Problem statement
Output exactly the first line of the listing and each line after it, through the line that contains "And dictates to me slumbring, or inspires"; add nothing else.

START The records

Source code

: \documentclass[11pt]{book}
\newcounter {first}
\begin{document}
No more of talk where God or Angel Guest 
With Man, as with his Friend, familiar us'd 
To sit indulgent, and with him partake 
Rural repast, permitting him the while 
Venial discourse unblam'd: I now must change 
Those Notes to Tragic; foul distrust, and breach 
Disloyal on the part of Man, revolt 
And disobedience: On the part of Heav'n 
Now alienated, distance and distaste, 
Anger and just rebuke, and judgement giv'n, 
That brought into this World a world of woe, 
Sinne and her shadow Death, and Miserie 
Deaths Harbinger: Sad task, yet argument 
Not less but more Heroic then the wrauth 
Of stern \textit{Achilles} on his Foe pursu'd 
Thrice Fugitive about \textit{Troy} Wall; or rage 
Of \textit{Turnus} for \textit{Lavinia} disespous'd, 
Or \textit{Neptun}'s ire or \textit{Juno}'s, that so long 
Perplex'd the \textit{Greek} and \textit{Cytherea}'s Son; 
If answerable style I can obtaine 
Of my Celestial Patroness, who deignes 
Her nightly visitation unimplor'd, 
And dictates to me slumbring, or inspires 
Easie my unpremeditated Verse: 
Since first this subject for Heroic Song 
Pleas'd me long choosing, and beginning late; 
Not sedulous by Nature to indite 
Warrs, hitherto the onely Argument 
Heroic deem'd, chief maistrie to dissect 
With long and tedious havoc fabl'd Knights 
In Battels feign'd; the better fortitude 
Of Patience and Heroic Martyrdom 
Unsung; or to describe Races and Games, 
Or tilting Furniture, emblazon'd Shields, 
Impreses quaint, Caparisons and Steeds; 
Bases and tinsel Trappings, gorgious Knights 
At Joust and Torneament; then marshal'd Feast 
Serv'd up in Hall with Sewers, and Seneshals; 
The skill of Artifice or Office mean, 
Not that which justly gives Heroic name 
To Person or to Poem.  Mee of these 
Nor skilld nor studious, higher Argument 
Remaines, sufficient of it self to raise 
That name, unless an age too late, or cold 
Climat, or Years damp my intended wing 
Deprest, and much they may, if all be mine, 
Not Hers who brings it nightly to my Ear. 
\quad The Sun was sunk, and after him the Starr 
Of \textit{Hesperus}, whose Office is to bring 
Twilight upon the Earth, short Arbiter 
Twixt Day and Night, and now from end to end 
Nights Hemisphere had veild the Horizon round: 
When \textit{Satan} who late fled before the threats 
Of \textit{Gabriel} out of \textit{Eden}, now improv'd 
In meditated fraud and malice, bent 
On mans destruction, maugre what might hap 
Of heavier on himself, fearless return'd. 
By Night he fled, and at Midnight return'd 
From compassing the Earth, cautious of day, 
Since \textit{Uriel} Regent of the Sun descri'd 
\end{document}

END The records

Task result
Source code

: \documentclass[11pt]{book}
\newcounter {first}
\begin{document}
No more of talk where God or Angel Guest 
With Man, as with his Friend, familiar us'd 
To sit indulgent, and with him partake 
Rural repast, permitting him the while 
Venial discourse unblam'd: I now must change 
Those Notes to Tragic; foul distrust, and breach 
Disloyal on the part of Man, revolt 
And disobedience: On the part of Heav'n 
Now alienated, distance and distaste, 
Anger and just rebuke, and judgement giv'n, 
That brought into this World a world of woe, 
Sinne and her shadow Death, and Miserie 
Deaths Harbinger: Sad task, yet argument 
Not less but more Heroic then the wrauth 
Of stern \textit{Achilles} on his Foe pursu'd 
Thrice Fugitive about \textit{Troy} Wall; or rage 
Of \textit{Turnus} for \textit{Lavinia} disespous'd, 
Or \textit{Neptun}'s ire or \textit{Juno}'s, that so long 
Perplex'd the \textit{Greek} and \textit{Cytherea}'s Son; 
If answerable style I can obtaine 
Of my Celestial Patroness, who deignes 
Her nightly visitation unimplor'd, 
And dictates to me slumbring, or inspires 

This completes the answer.